_Matthew Riley is a sophomore journalism major at MU. He is an opinions columnist who writes about politics for The Maneater._
The NAACP issued a travel advisory for Missouri on Aug. 3, its first for a U.S. state. When Emmett Till was senselessly murdered in Mississippi in 1955, the NAACP did not issue a travel advisory. During the Ferguson, Missouri riots of 2014, the NAACP did not issue a travel advisory. Not once during the NAACP’s 108-year history of standing up for equality and justice has it felt the need to issue a travel advisory. So, why now? And why Missouri?
The warning to potential visitors comes in the wake of legislation by the Missouri state senate, SB 43, which makes it more difficult for those discriminated against based on their race to sue for such discrimination. The NAACP calls the law a “Jim Crow Bill,” while Missouri governor Eric Greitens claims it brings “Missouri’s standards in line with 38 other states and the federal government.” Suspiciously, the bill’s sponsor, Republican Senator Gary Romine of Farmington, is currently being sued for racial discrimination at a business he owns.
So, why issue a travel advisory for SB 43, a bill that would seemingly only affect travelers should they decide to stay in the state, get a job and housing, and then be discriminated against? To draw attention to it. The NAACP’s move here is a brilliant one. It made headlines with the hope that people would read beyond it and draw attention to SB 43. But doing so shouldn’t have been necessary. We now live in a society in which any and every news story must be dire. In this age of extremes, we’re perpetually at DEFCON 1, and that’s a problem.

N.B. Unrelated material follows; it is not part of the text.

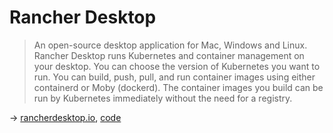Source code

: # Rancher Desktop

> An open-source desktop application for Mac, Windows and Linux. Rancher Desktop runs Kubernetes and container management on your desktop. You can choose the version of Kubernetes you want to run.
You can build, push, pull, and run container images using either containerd or Moby (dockerd). The container images you build can be run by Kubernetes immediately without the need for a registry.

→ [rancherdesktop.io](https://rancherdesktop.io/), [code](https://github.com/rancher-sandbox/rancher-desktop)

In its press release regarding this advisory, the NAACP cites recent events of discrimination in Missouri as additional cause, but makes clear that its primary cause is this bill. The NAACP hasn’t issued a travel advisory to Virginia, where white nationalists marched in Charlottesville and three people died, because it doesn’t have to. People are talking about Virginia; it’s news. SB 43 should be news, too. A piece of racist legislation sponsored under suspicious circumstances in a state which lends its name to the infamous “Missouri Compromise” should draw headlines, but it doesn’t. It takes a historic travel advisory from a respected national organization to create a discussion. That’s the story here.